[Data extracted from a collection]
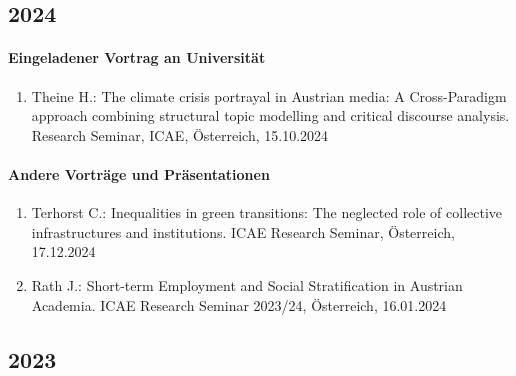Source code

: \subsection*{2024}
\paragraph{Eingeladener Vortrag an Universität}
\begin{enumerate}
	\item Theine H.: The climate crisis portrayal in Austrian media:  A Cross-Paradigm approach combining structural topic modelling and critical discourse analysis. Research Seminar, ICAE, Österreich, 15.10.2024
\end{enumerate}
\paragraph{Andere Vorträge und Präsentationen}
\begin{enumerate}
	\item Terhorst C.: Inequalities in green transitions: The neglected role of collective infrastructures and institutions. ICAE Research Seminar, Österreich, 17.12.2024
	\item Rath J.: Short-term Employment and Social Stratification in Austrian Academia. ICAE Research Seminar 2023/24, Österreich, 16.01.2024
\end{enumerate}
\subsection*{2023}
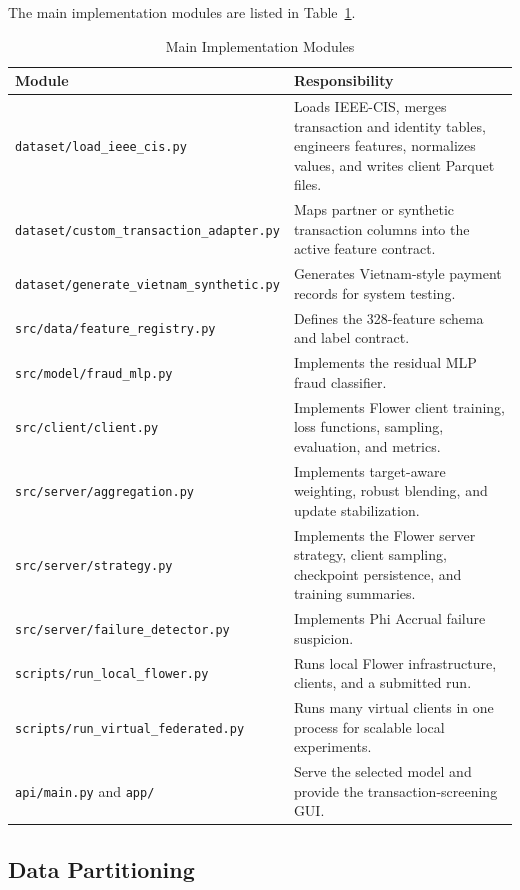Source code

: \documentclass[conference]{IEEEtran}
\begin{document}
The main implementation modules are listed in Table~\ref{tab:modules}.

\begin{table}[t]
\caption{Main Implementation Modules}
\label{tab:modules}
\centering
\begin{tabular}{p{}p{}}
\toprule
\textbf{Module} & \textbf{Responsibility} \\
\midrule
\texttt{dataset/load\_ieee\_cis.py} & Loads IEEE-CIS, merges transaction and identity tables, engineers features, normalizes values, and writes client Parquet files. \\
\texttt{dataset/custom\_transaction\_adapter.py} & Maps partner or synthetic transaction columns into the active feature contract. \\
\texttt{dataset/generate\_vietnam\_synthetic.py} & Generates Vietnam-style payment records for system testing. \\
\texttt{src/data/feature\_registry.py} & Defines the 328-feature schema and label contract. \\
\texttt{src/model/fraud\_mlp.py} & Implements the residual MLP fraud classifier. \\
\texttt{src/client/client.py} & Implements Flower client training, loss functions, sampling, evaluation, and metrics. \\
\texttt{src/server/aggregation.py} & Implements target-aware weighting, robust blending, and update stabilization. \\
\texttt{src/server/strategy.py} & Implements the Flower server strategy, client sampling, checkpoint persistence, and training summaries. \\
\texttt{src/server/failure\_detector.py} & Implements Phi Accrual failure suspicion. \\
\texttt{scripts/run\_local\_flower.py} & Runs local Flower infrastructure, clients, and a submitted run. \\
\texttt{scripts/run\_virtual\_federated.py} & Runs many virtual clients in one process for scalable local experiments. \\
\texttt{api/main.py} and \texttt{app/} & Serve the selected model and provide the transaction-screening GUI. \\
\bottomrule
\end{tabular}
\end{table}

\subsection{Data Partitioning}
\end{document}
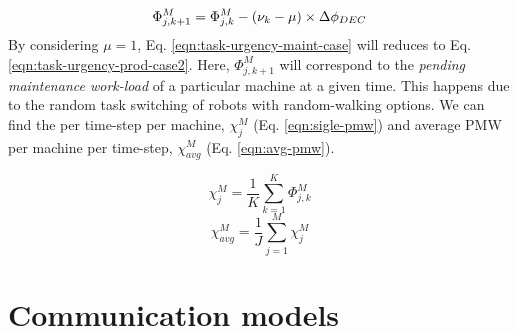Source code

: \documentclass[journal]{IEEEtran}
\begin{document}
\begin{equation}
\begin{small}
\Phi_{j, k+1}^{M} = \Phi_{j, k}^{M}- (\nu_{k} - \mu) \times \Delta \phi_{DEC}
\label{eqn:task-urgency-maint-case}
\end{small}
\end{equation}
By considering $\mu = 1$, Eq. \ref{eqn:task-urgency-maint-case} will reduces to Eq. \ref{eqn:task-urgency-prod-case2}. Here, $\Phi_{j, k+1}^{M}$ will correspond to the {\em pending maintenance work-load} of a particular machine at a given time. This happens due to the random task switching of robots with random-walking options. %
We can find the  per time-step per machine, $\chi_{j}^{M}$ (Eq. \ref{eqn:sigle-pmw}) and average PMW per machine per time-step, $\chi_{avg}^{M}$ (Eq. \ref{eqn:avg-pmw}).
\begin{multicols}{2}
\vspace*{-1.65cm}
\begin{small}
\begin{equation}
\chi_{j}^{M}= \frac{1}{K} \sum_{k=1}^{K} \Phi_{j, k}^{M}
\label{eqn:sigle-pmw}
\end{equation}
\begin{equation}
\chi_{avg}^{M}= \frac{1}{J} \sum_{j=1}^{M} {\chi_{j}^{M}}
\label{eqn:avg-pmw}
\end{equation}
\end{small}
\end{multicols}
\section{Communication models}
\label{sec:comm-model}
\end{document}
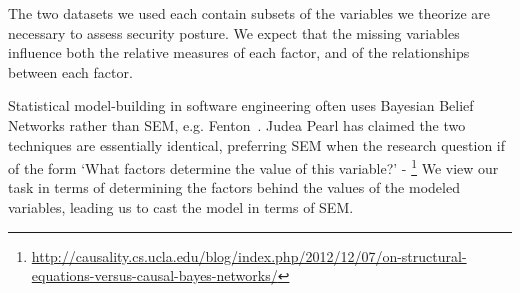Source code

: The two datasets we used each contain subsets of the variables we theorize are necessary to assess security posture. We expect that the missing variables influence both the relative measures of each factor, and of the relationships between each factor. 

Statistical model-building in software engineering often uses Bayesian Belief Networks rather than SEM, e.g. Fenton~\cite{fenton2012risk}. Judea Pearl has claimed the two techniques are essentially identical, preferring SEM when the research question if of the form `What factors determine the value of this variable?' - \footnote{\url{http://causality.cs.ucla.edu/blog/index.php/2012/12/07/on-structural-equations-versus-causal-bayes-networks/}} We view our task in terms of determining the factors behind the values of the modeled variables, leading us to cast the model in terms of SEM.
==
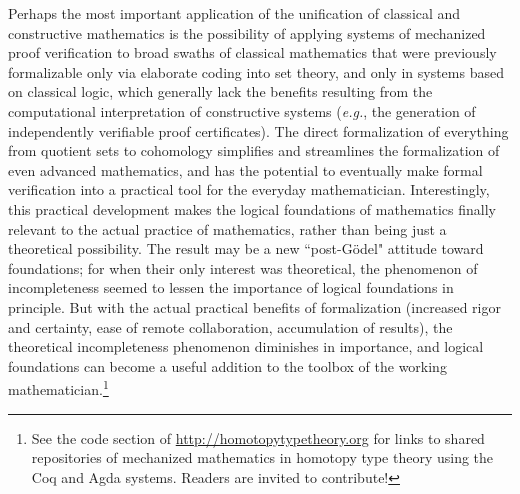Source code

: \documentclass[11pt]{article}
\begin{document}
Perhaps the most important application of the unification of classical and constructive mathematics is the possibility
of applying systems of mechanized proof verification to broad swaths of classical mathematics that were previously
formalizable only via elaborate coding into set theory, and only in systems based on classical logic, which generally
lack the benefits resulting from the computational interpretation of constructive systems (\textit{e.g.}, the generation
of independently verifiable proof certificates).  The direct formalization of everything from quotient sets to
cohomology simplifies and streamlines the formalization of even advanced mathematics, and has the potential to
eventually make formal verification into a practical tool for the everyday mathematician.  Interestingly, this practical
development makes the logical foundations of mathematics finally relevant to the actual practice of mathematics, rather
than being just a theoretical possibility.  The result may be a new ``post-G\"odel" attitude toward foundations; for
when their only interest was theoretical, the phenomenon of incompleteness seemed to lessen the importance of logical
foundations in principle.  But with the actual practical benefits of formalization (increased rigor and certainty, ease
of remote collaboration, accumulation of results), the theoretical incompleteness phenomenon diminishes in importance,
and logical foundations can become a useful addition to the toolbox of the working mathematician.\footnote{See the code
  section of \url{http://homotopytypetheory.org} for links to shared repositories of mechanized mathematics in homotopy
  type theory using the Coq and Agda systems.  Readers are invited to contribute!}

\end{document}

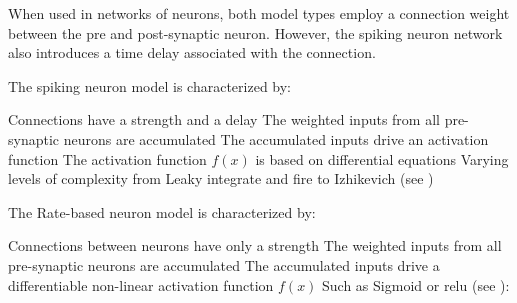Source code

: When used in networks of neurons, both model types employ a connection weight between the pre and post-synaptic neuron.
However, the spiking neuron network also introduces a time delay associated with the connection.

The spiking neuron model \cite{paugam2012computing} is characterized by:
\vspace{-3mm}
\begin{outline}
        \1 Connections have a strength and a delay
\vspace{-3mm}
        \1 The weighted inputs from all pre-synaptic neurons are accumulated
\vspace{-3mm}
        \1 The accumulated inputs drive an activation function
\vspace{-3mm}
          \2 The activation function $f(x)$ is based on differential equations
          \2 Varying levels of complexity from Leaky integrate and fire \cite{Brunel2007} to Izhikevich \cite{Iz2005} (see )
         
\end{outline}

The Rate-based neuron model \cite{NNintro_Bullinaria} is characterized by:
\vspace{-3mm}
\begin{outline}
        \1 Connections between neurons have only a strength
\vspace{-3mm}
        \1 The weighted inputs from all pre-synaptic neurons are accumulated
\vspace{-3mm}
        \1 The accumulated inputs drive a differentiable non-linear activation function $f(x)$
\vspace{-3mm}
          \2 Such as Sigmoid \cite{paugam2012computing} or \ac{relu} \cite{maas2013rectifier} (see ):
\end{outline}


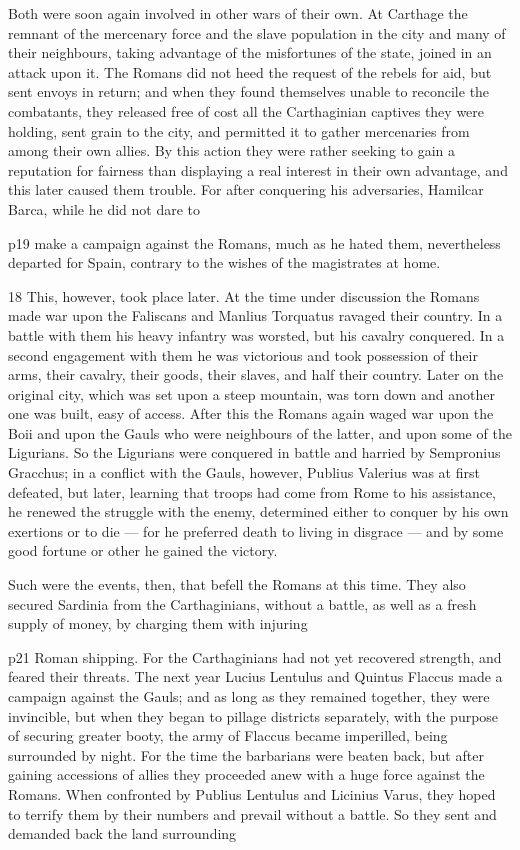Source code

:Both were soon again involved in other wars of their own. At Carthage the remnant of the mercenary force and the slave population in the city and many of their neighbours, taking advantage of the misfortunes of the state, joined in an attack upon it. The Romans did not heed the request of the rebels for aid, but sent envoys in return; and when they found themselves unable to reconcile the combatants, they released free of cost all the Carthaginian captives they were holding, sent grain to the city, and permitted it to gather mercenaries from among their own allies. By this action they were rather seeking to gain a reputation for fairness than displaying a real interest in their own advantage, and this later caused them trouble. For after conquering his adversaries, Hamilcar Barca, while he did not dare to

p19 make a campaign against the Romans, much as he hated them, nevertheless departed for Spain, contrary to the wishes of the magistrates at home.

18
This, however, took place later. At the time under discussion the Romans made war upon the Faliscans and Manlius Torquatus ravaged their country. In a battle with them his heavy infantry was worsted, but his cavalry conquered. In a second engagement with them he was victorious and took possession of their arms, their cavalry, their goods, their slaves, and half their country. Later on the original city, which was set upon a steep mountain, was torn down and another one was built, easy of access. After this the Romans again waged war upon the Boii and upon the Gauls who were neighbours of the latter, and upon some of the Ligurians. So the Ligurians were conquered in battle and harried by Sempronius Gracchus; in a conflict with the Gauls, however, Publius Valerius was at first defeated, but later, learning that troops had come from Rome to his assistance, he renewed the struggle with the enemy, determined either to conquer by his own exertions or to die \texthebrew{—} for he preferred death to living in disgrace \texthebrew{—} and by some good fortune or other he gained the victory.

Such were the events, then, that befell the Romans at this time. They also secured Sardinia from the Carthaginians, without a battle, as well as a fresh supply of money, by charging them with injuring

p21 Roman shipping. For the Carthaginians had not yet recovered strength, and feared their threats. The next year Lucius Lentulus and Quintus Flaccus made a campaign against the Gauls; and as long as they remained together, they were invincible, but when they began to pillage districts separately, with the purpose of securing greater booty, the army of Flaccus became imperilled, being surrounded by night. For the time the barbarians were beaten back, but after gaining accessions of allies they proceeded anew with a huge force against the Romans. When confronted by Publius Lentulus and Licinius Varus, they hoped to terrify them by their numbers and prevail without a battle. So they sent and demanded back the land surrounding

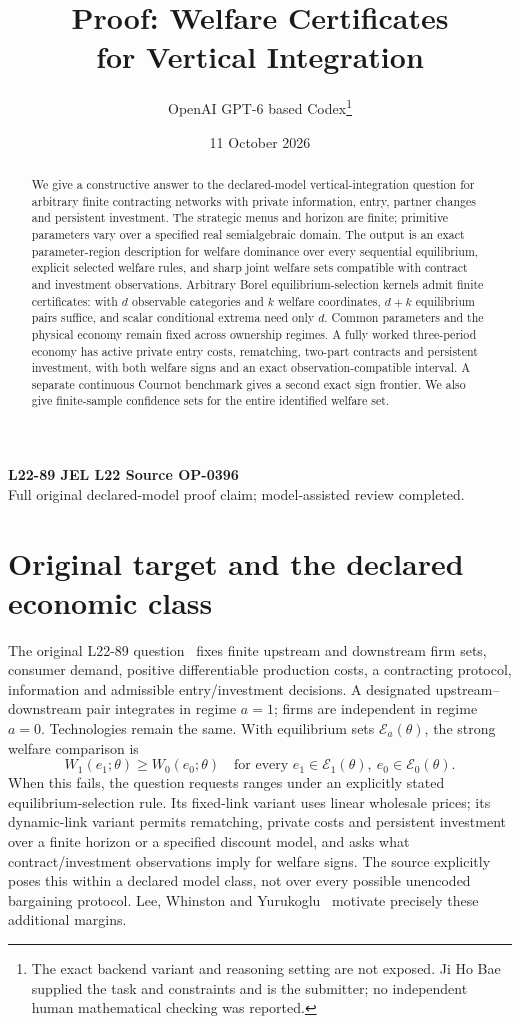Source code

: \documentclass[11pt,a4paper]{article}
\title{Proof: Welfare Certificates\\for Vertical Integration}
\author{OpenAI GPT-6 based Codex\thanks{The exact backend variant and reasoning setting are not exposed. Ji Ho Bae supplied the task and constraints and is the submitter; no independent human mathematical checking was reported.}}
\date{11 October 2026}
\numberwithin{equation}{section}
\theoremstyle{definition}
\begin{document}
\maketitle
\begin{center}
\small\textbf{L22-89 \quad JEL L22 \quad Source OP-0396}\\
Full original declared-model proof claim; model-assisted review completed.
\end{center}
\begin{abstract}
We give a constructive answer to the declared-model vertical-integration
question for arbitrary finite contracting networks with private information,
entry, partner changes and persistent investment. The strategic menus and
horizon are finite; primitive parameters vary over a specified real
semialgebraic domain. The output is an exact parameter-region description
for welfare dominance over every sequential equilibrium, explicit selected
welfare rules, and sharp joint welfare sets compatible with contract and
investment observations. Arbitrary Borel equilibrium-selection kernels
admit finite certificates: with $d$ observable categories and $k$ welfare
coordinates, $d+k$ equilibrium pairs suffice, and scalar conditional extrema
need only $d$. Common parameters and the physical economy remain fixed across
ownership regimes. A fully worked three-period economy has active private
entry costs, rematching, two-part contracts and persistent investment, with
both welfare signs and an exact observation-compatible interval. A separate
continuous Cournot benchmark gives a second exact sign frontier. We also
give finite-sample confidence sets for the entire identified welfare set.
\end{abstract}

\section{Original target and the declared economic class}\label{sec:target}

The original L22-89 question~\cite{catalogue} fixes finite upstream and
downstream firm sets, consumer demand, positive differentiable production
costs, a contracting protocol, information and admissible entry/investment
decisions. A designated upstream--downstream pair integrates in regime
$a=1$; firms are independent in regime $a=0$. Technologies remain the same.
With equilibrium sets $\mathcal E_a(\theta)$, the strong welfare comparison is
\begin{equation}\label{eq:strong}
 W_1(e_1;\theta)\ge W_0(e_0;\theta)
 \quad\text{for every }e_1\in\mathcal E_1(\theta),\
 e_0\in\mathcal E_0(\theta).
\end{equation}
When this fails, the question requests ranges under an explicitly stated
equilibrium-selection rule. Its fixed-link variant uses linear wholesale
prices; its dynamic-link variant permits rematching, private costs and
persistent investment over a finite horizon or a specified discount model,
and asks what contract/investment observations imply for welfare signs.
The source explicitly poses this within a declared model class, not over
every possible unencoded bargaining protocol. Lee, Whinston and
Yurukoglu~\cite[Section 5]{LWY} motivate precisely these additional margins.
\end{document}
* * *
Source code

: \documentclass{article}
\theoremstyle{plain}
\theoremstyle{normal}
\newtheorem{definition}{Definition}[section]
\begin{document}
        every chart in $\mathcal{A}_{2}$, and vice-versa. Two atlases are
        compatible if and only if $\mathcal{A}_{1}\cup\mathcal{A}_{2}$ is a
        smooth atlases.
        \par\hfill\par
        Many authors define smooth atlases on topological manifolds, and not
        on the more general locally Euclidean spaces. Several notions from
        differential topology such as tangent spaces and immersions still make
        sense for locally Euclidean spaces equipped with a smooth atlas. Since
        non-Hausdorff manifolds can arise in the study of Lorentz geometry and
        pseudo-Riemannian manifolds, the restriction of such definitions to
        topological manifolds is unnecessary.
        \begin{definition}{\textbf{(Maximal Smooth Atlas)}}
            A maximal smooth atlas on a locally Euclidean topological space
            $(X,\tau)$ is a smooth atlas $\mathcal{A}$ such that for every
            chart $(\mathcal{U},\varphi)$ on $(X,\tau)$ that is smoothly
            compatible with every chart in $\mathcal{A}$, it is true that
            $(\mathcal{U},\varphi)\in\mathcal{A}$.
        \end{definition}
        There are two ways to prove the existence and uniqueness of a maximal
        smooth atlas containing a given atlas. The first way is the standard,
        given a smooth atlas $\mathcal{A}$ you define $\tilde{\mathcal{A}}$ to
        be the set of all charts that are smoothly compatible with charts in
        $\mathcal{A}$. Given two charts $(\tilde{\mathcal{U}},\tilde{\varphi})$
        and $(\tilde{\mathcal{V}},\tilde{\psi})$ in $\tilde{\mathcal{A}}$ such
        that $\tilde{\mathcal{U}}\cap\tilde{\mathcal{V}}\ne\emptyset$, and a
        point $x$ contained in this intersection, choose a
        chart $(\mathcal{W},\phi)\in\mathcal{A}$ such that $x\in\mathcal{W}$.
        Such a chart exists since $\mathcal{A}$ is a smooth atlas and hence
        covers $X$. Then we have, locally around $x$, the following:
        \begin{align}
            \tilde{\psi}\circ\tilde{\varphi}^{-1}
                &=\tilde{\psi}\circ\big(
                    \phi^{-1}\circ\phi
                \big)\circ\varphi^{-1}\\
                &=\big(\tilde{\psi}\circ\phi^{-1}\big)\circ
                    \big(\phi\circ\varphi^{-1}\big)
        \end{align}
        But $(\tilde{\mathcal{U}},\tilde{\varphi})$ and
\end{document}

> [YOUR INSTRUCTIONS] In the data above, retype exactly and only the lines between the one holding "Perhaps the most" and the one holding "cohomology simplifies and", inclusive.

> [EXPECTED ANSWER]
Perhaps the most important application of the unification of classical and constructive mathematics is the possibility
of applying systems of mechanized proof verification to broad swaths of classical mathematics that were previously
formalizable only via elaborate coding into set theory, and only in systems based on classical logic, which generally
lack the benefits resulting from the computational interpretation of constructive systems (\textit{e.g.}, the generation
of independently verifiable proof certificates).  The direct formalization of everything from quotient sets to
cohomology simplifies and streamlines the formalization of even advanced mathematics, and has the potential to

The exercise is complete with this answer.